WHAT YOU ARE ASKED TO DO:
Below are records to be copied exactly; their pictures are to be omitted.

Rendered images with source text:
━━━━━━━━━━━━━━━━━━━━
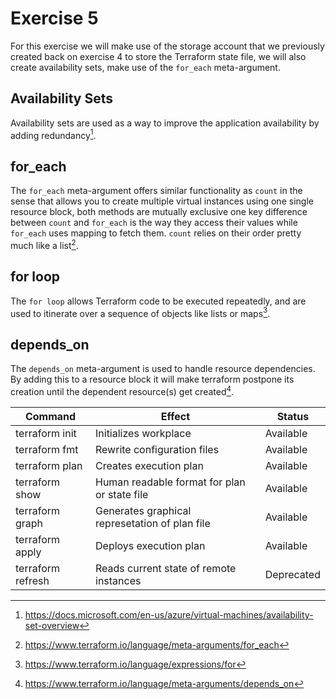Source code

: # Exercise 5

For this exercise we will make use of the storage account that we previously created back on exercise 4 to store the Terraform state file, we will also create availability sets, make use of the ```for_each``` meta-argument.

## Availability Sets

Availability sets are used as a way to improve the application availability by adding redundancy[^1].

## for_each

The ```for_each``` meta-argument offers similar functionality as ```count``` in the sense that allows you to create multiple virtual instances using one single resource block, 
both methods are mutually exclusive one key difference between ```count``` and ```for_each``` is the way they access their  values while ```for_each``` uses mapping to fetch them.
```count```  relies on their order pretty much like a list[^2]. 

## for loop

The ```for loop``` allows Terraform code to be executed repeatedly, and are used to itinerate over a sequence of objects like lists or maps[^3]. 

## depends_on

The ```depends_on``` meta-argument is used to handle resource dependencies. By adding this to a resource block it will make terraform postpone its creation until the dependent resource(s) get created[^4].


Command           |  Effect                                          | Status
------------------|--------------------------------------------------|------------
terraform init    | Initializes workplace                            | Available
terraform fmt     | Rewrite configuration files                      | Available
terraform plan    | Creates execution plan                           | Available
terraform show    | Human readable format for plan or state file     | Available
terraform graph   | Generates graphical represetation of plan file   | Available
terraform apply   | Deploys execution plan                           | Available
terraform refresh | Reads current state of remote instances          | Deprecated

[^1]: https://docs.microsoft.com/en-us/azure/virtual-machines/availability-set-overview
[^2]: https://www.terraform.io/language/meta-arguments/for_each
[^3]: https://www.terraform.io/language/expressions/for
[^4]: https://www.terraform.io/language/meta-arguments/depends_on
━━━━━━━━━━━━━━━━━━━━
RESULT FOR THIS EXERCISE:
Source code

: # Exercise 5

For this exercise we will make use of the storage account that we previously created back on exercise 4 to store the Terraform state file, we will also create availability sets, make use of the ```for_each``` meta-argument.

## Availability Sets

Availability sets are used as a way to improve the application availability by adding redundancy[^1].

## for_each

The ```for_each``` meta-argument offers similar functionality as ```count``` in the sense that allows you to create multiple virtual instances using one single resource block, 
both methods are mutually exclusive one key difference between ```count``` and ```for_each``` is the way they access their  values while ```for_each``` uses mapping to fetch them.
```count```  relies on their order pretty much like a list[^2]. 

## for loop

The ```for loop``` allows Terraform code to be executed repeatedly, and are used to itinerate over a sequence of objects like lists or maps[^3]. 

## depends_on

The ```depends_on``` meta-argument is used to handle resource dependencies. By adding this to a resource block it will make terraform postpone its creation until the dependent resource(s) get created[^4].


Command           |  Effect                                          | Status
------------------|--------------------------------------------------|------------
terraform init    | Initializes workplace                            | Available
terraform fmt     | Rewrite configuration files                      | Available
terraform plan    | Creates execution plan                           | Available
terraform show    | Human readable format for plan or state file     | Available
terraform graph   | Generates graphical represetation of plan file   | Available
terraform apply   | Deploys execution plan                           | Available
terraform refresh | Reads current state of remote instances          | Deprecated

[^1]: https://docs.microsoft.com/en-us/azure/virtual-machines/availability-set-overview
[^2]: https://www.terraform.io/language/meta-arguments/for_each
[^3]: https://www.terraform.io/language/expressions/for
[^4]: https://www.terraform.io/language/meta-arguments/depends_on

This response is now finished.